Its the only form of liability i consider acceptable - I woupd never use autopilot where I would be to blame if i fail to react in 50 milliseconds once the car fucks up



I think for this reason full self driving is going to be more feasible in taxi-style vehicles first. You hail the driverless taxi, like with another person driving the taxi the passengers are not liable. It’s a model we are already used to, at least. If the taxi company winds up being the car producer, then the liability is the same as if they didn’t produce but operated the car.


That's not really "full self driving" if you are referring to the SAE scale. Level 5, the top, is fully autonomous driving, everywhere. What you are referring to is level 4; fully autonomous driving in specific geofenced areas on predetermined routes. Think Delamain in Cyberpunk 2077.


Fitting username :)


You are already going to be to blamed if you get in an accident for most hardware failures in a car. Why is this one so different?


Uh, no?

If the car's brakes don't work due to a defect, you are not liable at all.

And if you show reasonable due diligence, that is regular maintenance, the same applies doubly so.

Beyond that, I've seen a lot of accidents, and none of them were the car's fault.

All were literally human error, or external factors. EG, deer leaping on to road, too many frogs on the road, etc


"If the car's brakes don't work due to a defect, you are not liable at all."

Morally perhaps but if you drive into the back of me because your brakes have a manufacturing fault I would still expect you to pay for the damage. The manufacturer may then be liable to you but that that is your business.


You'd don't expect the driver to pay, you just expect to be paid. Doesn't matter to you if it is OP, his insurance company or his car manufacturer. It does matter to the driver though, which is the reason of this discussion on liability.


It goes beyond morals.

If you are driving a car and an crash occurs due to a manufacturing defect, you'll probaly not be found criminally liable.
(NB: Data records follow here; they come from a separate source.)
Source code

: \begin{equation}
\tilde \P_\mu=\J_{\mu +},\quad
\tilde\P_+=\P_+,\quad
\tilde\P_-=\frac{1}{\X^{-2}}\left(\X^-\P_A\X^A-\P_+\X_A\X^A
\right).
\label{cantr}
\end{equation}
This becomes super important if someone gets injured or killed.


Yeah, and if the self driving functionality doesn't work at all, it would be the manufacturers fault as well. The liability would work the same.
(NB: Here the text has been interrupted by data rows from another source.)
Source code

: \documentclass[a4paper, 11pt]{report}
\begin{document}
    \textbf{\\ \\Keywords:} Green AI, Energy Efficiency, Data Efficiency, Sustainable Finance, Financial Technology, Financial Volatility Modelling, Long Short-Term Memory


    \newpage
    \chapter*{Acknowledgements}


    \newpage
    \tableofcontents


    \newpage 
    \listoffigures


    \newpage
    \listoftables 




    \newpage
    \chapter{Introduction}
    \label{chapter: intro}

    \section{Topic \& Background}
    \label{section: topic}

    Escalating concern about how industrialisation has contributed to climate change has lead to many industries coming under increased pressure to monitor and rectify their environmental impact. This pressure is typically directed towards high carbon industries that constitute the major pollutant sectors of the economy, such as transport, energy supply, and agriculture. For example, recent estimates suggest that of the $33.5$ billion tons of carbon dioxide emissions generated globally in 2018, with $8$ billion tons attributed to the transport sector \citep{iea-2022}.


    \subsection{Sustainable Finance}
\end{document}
I guess because appropriate usage and maitenance makes that kind of hardware failure extremely unlikely, no?

I can be "warned" to check for issues if the car is older, creaking, seems to be "driving" different etc

A mistake in a mostly completely uninterpretable bundle of software is definetely much sneakier. You can't prepare for it

So I guess that's one argument.

The other aspect of the same argument would be that if you're in an accident due to your car breaking in a way that is obviously the fault of the maker, they will absolutely eat the liability. I think this is how a few recall cases get kickstarted


I don't think the GP is 100% correct anyway, it depends a great deal on what happened to cause the accident. Brakes fail because you haven't changed the pads? Your fault. Steering shaft u-joint comes loose on your 2020 Ford? You were never expected to maintain that item in that time frame so is it your fault?
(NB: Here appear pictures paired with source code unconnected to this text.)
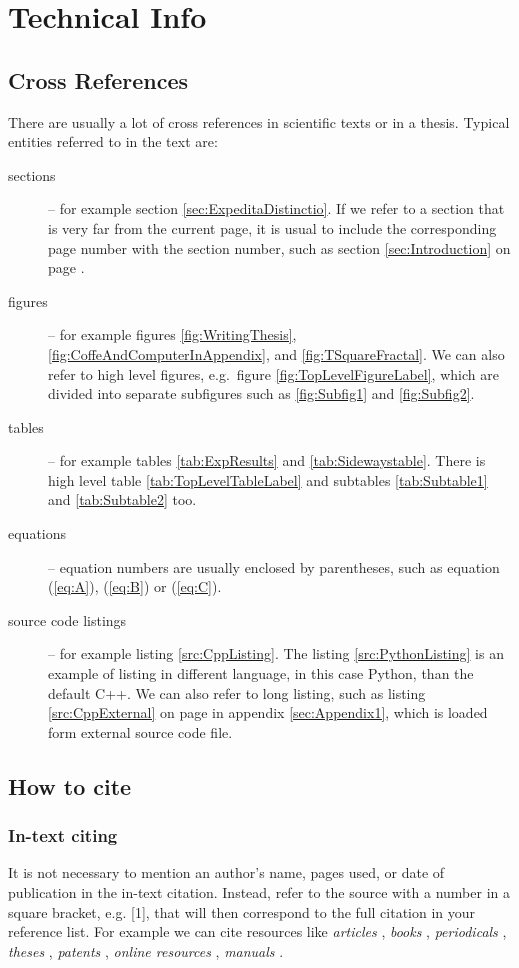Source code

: \documentclass[english,master,dept460,male,cpp,cpdeclaration]{diploma}
\begin{document}
\section{Technical Info}
\subsection{Cross References}
\label{sec:CrossReferences}
There are usually a lot of cross references in scientific texts or in a thesis. Typical entities referred to in the text are:
\begin{description}
	\item [sections] -- for example section \ref{sec:ExpeditaDistinctio}. If we refer to a section that is very far from the current page, it is usual to include the corresponding page number with the section number, such as section \ref{sec:Introduction} on page \pageref{sec:Introduction}.
	\item [figures] -- for example figures \ref{fig:WritingThesis}, \ref{fig:CoffeAndComputerInAppendix}, and \ref{fig:TSquareFractal}. We can also refer to high level figures, e.g.\ figure \ref{fig:TopLevelFigureLabel}, which are divided into separate subfigures such as \ref{fig:Subfig1} and \ref{fig:Subfig2}.
	\item [tables] -- for example tables \ref{tab:ExpResults} and \ref{tab:Sidewaystable}. There is high level table \ref{tab:TopLevelTableLabel} and subtables \ref{tab:Subtable1} and \ref{tab:Subtable2} too.
	\item [equations] -- equation numbers are usually enclosed by parentheses, such as equation (\ref{eq:A}), (\ref{eq:B}) or (\ref{eq:C}).
	\item [source code listings] -- for example listing \ref{src:CppListing}. The listing \ref{src:PythonListing} is an example of listing in different language, in this case Python, than the default C++. We can also refer to long listing, such as listing \ref{src:CppExternal} on page \pageref{src:CppExternal} in appendix \ref{sec:Appendix1}, which is loaded form external source code file.
\end{description}

\subsection{How to cite}
\label{sec:HowToCite}
\subsubsection{In-text citing}
It is not necessary to mention an author's name, pages used, or date of publication in the in-text citation. Instead, refer to the source with a number in a square bracket, e.g. [1], that will then correspond to the full citation in your reference list. For example we can cite resources like \emph{articles} \cite{herrmann, bertram, moore, yoon, sigfridsson, baez/article}, \emph{books} \cite{wilde, nietzsche:ksa1, averroes/bland, hammond, cotton, knuth:ct:a, gerhardt, gonzalez, companion}, \emph{periodicals} \cite{jcg}, \emph{theses} \cite{geer}, \emph{patents} \cite{kowalik, almendro, sorace, laufenberg}, \emph{online resources} \cite{ctan, wassenberg, itzhaki, markey, baez/online}, \emph{manuals} \cite{cms}.
\end{document}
Because none of the other hardware features give the driver a false sense of being able to not do their job. It doesn't matter how many times the owner is told, we have already seen people are not smart about this. Drivers shooting video of them being in the passenger seat, people shooting porn while the car is driving, and several other stupid things that people will do just because they think it that's what self-driving is meant to do.


Because you can't control it. Drivers aren't liable for design flaws in their cars be they faulty self-driving, unintended acceleration, etc.


The overwhelming majority of crashes are because of human error, not hardware failure.


Because we have rigorous laws and liability managing hardware quality and maintenance.

If liability for software will rest with the driver, there are no laws regulating it's quality and maintenance, what is the basis to believe it will be anywhere near ad reliable?